BUDAPEST (Reuters) – Hungary said on Friday it would have to delay the vaccination of tens of thousands of people after a bureaucratic glitch disrupted its distribution of AstraZeneca’s COVID-19 shot.
Around 74,000 people had been due to get a dose over the weekend but, a government official said, there had been a synchronisation error between public records and a list of those registered for shots.
“We will apologise to them in a text message,” Istvan Gyorgy, a state secretary in charge of the government’s vaccination working group, told an online press briefing.
The shots would be administered at a later date and plans were still on track to vaccinate 400,000 people over the coming week, he added.
Earlier on Friday, Hungary’s Prime Minister Viktor Orban warned that the country could be facing a sharp rise in hospitalisations, up to around 15,000-20,000 from current levels of around 6,800.
“We will see pressure rising on hospitals,” he told state radio. “There will be enough (hospital) beds and ventilators,” he added.
Orban said tough new lockdown measures announced on Thursday were needed to prevent a “tragedy”. The curbs include closing all shops except food stores and pharmacies from Monday until March 22 and closing primary schools.
The prime minister said around 2.4 million people could have had at least one shot of a COVID-19 vaccine by early April, rising to about 4.7 million by early May.
As of Friday, nearly 900,000 Hungarians have received at least the first dose of a vaccine, representing about 9% of the population, Gyorgy told the press briefing.
Since mid-November, Hungary has had a night-time curfew, hotels and restaurants have been closed and remote learning has been in place in all secondary schools.

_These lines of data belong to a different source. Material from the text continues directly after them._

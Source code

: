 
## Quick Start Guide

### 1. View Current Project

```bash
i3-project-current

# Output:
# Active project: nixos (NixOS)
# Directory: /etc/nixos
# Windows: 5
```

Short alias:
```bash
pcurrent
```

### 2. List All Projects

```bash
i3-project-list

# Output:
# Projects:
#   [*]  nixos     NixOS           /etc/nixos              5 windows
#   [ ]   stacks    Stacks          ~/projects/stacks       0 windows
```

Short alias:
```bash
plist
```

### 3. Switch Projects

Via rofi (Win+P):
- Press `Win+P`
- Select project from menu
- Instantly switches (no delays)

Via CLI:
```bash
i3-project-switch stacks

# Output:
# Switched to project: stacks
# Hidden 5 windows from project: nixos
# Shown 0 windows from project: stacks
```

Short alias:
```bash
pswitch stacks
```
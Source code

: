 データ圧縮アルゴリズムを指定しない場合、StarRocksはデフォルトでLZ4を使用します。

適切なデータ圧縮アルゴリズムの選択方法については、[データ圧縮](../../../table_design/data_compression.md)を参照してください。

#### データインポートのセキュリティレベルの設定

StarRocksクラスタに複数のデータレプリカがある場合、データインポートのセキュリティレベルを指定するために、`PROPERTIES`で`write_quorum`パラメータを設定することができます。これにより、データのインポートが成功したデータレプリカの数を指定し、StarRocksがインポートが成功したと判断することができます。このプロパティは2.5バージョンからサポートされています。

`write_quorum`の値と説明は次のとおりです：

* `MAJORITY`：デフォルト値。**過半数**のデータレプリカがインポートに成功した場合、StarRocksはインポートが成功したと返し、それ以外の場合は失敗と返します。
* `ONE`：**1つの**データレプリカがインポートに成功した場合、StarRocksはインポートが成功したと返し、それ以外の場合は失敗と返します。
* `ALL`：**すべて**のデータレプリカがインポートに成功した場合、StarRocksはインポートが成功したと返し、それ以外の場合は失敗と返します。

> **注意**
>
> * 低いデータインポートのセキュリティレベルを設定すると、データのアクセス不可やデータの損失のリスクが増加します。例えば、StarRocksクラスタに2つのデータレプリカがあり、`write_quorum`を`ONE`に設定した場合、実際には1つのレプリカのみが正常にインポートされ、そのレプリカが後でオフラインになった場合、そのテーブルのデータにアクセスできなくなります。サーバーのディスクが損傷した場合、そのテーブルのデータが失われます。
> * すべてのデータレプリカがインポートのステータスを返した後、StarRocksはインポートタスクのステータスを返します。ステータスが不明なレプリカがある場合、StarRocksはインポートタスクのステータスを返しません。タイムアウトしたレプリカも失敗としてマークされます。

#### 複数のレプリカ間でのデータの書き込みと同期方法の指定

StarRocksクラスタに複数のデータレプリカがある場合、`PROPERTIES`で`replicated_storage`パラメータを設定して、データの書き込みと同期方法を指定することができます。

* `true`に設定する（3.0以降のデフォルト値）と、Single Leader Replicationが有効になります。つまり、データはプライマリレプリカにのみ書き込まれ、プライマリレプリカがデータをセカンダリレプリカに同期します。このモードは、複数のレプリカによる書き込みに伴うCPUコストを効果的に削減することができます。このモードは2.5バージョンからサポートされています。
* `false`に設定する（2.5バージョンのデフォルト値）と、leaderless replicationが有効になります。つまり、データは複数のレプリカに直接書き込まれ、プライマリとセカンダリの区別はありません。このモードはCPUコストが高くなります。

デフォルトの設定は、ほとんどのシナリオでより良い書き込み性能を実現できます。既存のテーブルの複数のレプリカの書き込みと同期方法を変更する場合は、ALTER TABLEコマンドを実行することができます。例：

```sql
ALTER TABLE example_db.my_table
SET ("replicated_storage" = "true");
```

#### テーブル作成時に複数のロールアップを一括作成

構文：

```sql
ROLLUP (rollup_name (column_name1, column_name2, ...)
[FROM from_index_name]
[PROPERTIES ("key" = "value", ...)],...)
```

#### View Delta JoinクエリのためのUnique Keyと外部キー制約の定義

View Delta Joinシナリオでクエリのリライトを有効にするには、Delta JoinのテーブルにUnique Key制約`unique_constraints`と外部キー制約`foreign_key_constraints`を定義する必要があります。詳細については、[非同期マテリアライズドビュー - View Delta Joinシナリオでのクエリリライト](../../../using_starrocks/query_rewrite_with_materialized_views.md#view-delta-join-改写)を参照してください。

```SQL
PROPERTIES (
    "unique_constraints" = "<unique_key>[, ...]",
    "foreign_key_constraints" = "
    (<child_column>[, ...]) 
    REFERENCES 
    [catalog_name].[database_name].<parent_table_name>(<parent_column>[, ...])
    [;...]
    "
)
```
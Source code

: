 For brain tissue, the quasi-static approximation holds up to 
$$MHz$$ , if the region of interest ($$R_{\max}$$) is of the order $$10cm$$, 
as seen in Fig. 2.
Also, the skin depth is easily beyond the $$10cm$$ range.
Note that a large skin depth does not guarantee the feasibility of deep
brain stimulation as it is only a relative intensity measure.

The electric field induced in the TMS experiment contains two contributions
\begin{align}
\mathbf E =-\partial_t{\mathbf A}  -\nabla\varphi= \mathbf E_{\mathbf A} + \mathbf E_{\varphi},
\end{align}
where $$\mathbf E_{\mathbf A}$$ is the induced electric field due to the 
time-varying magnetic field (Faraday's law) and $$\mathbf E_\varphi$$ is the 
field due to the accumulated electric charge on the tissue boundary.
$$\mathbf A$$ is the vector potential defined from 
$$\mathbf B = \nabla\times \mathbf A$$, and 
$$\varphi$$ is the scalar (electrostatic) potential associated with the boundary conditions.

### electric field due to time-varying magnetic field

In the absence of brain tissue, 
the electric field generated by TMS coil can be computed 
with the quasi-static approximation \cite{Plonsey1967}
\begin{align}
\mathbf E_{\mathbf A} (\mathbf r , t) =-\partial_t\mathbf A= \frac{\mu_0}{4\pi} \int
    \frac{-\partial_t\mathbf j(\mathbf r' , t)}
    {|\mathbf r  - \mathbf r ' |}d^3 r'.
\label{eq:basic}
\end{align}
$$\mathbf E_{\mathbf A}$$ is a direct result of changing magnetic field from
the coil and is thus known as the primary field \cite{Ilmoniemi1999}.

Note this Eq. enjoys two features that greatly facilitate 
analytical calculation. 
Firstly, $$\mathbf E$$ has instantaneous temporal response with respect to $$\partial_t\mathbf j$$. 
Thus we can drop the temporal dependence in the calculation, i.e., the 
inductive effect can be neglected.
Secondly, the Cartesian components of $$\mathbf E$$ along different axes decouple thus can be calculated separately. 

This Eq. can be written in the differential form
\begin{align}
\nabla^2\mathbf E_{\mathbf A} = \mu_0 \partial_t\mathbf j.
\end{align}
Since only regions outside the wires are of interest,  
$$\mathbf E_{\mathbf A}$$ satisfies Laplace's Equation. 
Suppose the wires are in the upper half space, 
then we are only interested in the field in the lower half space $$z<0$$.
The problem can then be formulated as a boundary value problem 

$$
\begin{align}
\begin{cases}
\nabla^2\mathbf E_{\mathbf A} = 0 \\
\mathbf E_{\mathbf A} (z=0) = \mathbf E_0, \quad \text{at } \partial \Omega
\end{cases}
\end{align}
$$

Last week it became the first European Union country to start inoculating people with China’s Sinopharm vaccine after rolling out Russia’s Sputnik V vaccine, although neither has been granted approval for emergency use by the bloc.
The Russian and Chinese shots are being administered along with the Pfizer-BioNTech vaccine and shots developed by Moderna and AstraZeneca, all of which have received the EU green light.